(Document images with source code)
==============================

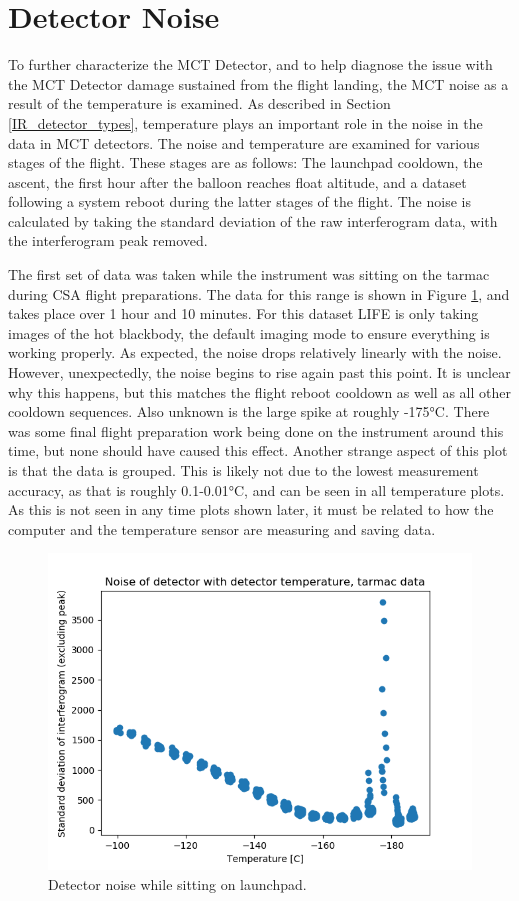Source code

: \section{Detector Noise}\label{detector_noise_flight}
To further characterize the MCT Detector, and to help diagnose the issue with the MCT Detector damage sustained from the flight landing, the MCT noise as a result of the temperature is examined. As described in Section \ref{IR_detector_types}, temperature plays an important role in the noise in the data in MCT detectors. The noise and temperature are examined for various stages of the flight. These stages are as follows: The launchpad cooldown, the ascent, the first hour after the balloon reaches float altitude, and a dataset following a system reboot during the latter stages of the flight. The noise is calculated by taking the standard deviation of the raw interferogram data, with the interferogram peak removed.

The first set of data was taken while the instrument was sitting on the tarmac during CSA flight preparations. The data for this range is shown in Figure \ref{fig:tarmac_noise}, and takes place over 1 hour and 10 minutes. For this dataset LIFE is only taking images of the hot blackbody, the default imaging mode to ensure everything is working properly. As expected, the noise drops relatively linearly with the noise. However, unexpectedly, the noise begins to rise again past this point. It is unclear why this happens, but this matches the flight reboot cooldown as well as all other cooldown sequences. Also unknown is the large spike at roughly -175°C. There was some final flight preparation work being done on the instrument around this time, but none should have caused this effect. Another strange aspect of this plot is that the data is grouped. This is likely not due to the lowest measurement accuracy, as that is roughly 0.1-0.01°C, and can be seen in all temperature plots. As this is not seen in any time plots shown later, it must be related to how the computer and the temperature sensor are measuring and saving data.

\begin{figure}[h]
\centering
  \includegraphics[width=0.8\linewidth]{mct_noise_temp_plots/tarmac_noisevstemp_invertedx.png}
  \caption{Detector noise while sitting on launchpad.}
  \label{fig:tarmac_noise}
\end{figure}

==============================

EXERCISE DESCRIPTION |
Exact wording is required throughout: write out all the records, but no pictures.

EXERCISE OUTPUT |
Source code

: \section{Detector Noise}\label{detector_noise_flight}
To further characterize the MCT Detector, and to help diagnose the issue with the MCT Detector damage sustained from the flight landing, the MCT noise as a result of the temperature is examined. As described in Section \ref{IR_detector_types}, temperature plays an important role in the noise in the data in MCT detectors. The noise and temperature are examined for various stages of the flight. These stages are as follows: The launchpad cooldown, the ascent, the first hour after the balloon reaches float altitude, and a dataset following a system reboot during the latter stages of the flight. The noise is calculated by taking the standard deviation of the raw interferogram data, with the interferogram peak removed.

The first set of data was taken while the instrument was sitting on the tarmac during CSA flight preparations. The data for this range is shown in Figure \ref{fig:tarmac_noise}, and takes place over 1 hour and 10 minutes. For this dataset LIFE is only taking images of the hot blackbody, the default imaging mode to ensure everything is working properly. As expected, the noise drops relatively linearly with the noise. However, unexpectedly, the noise begins to rise again past this point. It is unclear why this happens, but this matches the flight reboot cooldown as well as all other cooldown sequences. Also unknown is the large spike at roughly -175°C. There was some final flight preparation work being done on the instrument around this time, but none should have caused this effect. Another strange aspect of this plot is that the data is grouped. This is likely not due to the lowest measurement accuracy, as that is roughly 0.1-0.01°C, and can be seen in all temperature plots. As this is not seen in any time plots shown later, it must be related to how the computer and the temperature sensor are measuring and saving data.

\begin{figure}[h]
\centering
  \includegraphics[width=0.8\linewidth]{mct_noise_temp_plots/tarmac_noisevstemp_invertedx.png}
  \caption{Detector noise while sitting on launchpad.}
  \label{fig:tarmac_noise}
\end{figure}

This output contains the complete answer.